But recessions are historically bad for new organizing efforts, experts say, since workers are more afraid of being punished and are primarily focused on keeping their jobs.

“That tends to work very strongly against union organizing,” said Susan Schurman, a labor studies professor at Rutgers University. “People are afraid that if they get involved in an organizing campaign they will be terminated. The fact that it’s protected does not matter.”

A Big Year

To support their optimism, union leaders point to a wave of strikes they say have changed the public’s concept of organized labor. Workers went on strike more than 300 times in 2022—the most since 2005, according to a recent data analysis by Bloomberg Law.

Unions are also becoming more popular. A Gallup poll last year found that 71% of Americans approve of unions, the highest share in more than half a century. And the National Labor Relations Board recorded a 53% increase in union petitions filed during the 2022 fiscal year.

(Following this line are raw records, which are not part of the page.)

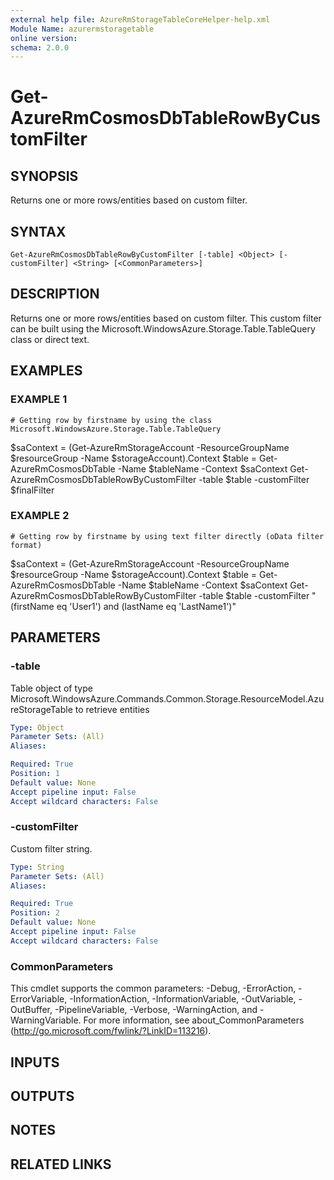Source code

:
 ```yaml
---
external help file: AzureRmStorageTableCoreHelper-help.xml
Module Name: azurermstoragetable
online version:
schema: 2.0.0
---
```


# Get-AzureRmCosmosDbTableRowByCustomFilter

## SYNOPSIS
Returns one or more rows/entities based on custom filter.

## SYNTAX

```
Get-AzureRmCosmosDbTableRowByCustomFilter [-table] <Object> [-customFilter] <String> [<CommonParameters>]
```

## DESCRIPTION
Returns one or more rows/entities based on custom filter.
This custom filter can be
built using the Microsoft.WindowsAzure.Storage.Table.TableQuery class or direct text.

## EXAMPLES

### EXAMPLE 1
```
# Getting row by firstname by using the class Microsoft.WindowsAzure.Storage.Table.TableQuery
```

$saContext = (Get-AzureRmStorageAccount -ResourceGroupName $resourceGroup -Name $storageAccount).Context
$table = Get-AzureRmCosmosDbTable -Name $tableName -Context $saContext
Get-AzureRmCosmosDbTableRowByCustomFilter -table $table -customFilter $finalFilter

### EXAMPLE 2
```
# Getting row by firstname by using text filter directly (oData filter format)
```

$saContext = (Get-AzureRmStorageAccount -ResourceGroupName $resourceGroup -Name $storageAccount).Context
$table = Get-AzureRmCosmosDbTable -Name $tableName -Context $saContext
Get-AzureRmCosmosDbTableRowByCustomFilter -table $table -customFilter "(firstName eq 'User1') and (lastName eq 'LastName1')"

## PARAMETERS

### -table
Table object of type Microsoft.WindowsAzure.Commands.Common.Storage.ResourceModel.AzureStorageTable to retrieve entities

```yaml
Type: Object
Parameter Sets: (All)
Aliases:

Required: True
Position: 1
Default value: None
Accept pipeline input: False
Accept wildcard characters: False
```

### -customFilter
Custom filter string.

```yaml
Type: String
Parameter Sets: (All)
Aliases:

Required: True
Position: 2
Default value: None
Accept pipeline input: False
Accept wildcard characters: False
```

### CommonParameters
This cmdlet supports the common parameters: -Debug, -ErrorAction, -ErrorVariable, -InformationAction, -InformationVariable, -OutVariable, -OutBuffer, -PipelineVariable, -Verbose, -WarningAction, and -WarningVariable.
For more information, see about_CommonParameters (http://go.microsoft.com/fwlink/?LinkID=113216).

## INPUTS

## OUTPUTS

## NOTES

## RELATED LINKS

While there’s a perception workers would have a hard time finding another job in a recession, “we are still in a moment where people see the unfairness of how corporations are making billions of dollars and record profits, and the people who are making those profits are still not gaining access to better conditions and pay,” AFL-CIO President Liz Shuler said in an interview. “That will continue to be a driver for people to say, ‘hey, do we have to sit back and take it, or can we do something about it?’”

At the same time, some unions are mulling technology-related contract clauses to prevent workers from being replaced by automation, a move to protect current members and demonstrate their value to prospective ones.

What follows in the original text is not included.